De P.C. Hooft-prijs 1995 voor het oeuvre van A. Alberts is toegekend op voordracht van een jury bestaande uit Graa Boomsma, Vonne van der Meer, Nelleke Noordervliet (voorzitter), Cyrille Offermans, R. Th. van der Paardt en Aad Meinderts (ambtelijk secretaris). Aan de P.C. Hooft-prijs is een bedrag verbonden van 125.000 gulden (waarvan 50.000 gulden voor een specifiek literair doel).

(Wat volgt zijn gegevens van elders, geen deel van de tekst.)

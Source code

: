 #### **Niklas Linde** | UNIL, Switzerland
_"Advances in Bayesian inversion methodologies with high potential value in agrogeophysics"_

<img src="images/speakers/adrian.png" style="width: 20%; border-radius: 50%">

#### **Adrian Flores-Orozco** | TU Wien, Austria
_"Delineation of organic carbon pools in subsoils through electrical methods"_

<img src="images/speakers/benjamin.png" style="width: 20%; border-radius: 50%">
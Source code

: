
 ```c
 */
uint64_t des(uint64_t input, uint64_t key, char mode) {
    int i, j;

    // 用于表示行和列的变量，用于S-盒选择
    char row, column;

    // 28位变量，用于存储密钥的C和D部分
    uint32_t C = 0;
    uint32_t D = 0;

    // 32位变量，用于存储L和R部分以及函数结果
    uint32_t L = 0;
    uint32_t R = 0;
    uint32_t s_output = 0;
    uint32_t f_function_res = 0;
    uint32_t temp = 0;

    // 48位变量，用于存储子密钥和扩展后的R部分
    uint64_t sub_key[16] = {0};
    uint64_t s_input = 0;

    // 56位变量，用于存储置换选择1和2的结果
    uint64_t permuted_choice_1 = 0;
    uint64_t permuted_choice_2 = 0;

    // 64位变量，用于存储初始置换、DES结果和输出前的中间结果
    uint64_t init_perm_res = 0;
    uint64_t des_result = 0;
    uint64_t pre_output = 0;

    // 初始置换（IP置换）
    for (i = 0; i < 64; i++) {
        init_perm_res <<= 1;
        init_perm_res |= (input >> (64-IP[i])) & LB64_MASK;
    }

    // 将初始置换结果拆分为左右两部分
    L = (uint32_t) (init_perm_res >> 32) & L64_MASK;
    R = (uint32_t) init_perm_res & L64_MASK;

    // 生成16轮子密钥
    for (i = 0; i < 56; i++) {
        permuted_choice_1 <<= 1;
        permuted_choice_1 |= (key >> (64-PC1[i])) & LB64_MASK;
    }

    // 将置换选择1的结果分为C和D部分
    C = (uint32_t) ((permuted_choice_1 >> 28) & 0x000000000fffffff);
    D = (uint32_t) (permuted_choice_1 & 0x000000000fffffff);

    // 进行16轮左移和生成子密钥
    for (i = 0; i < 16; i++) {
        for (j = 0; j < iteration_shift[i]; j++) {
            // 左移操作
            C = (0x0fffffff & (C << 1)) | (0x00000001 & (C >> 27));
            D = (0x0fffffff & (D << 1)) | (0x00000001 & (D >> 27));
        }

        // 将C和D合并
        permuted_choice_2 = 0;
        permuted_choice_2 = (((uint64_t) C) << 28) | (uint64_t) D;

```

Albert (A.) Alberts (Haarlem, 23 augustus 1911 – Amsterdam, 16 december 1995), stamde uit een geslacht van gezagvoerders ter koopvaardij. Hij studeerde indologie in Utrecht en promoveerde met een proefschrift over Baud en Thorbecke. Van 1939 tot zijn internering in 1942 werkte hij als bestuursambtenaar op Oost-Java. In 1946 keerde hij terug naar Nederland, waar hij onder meer werkte als directiesecretaris van het Kina-Bureau in Amsterdam. Hij werkte vervolgens als politiek redacteur van De Groene Amsterdammer en als ambtenaar op het ministerie van Buitenlandse Zaken in Den Haag. In 1952 debuteerde hij met de verhalenbundel De eilanden, waarin hij zijn ervaringen als bestuursambtenaar verwerkte. Een jaar later verscheen zijn kleine roman, De bomen. Daarna zouden nog zeven romans en een verhalenbundel volgen. Daarnaast schreef hij, in een minder sobere trant, een aantal beschouwingen, over Napoleon, koningin Wilhelmina, koning Willem II en III en over de Nederlandse Republiek. Ook schreef hij enkele boeken met memoires.
Hij ontving de Prozaprijs van de gemeente Amsterdam voor het verhaal Groen en de Marianne Philipsprijs en de Constantijn Huygens-prijs voor zijn oeuvre.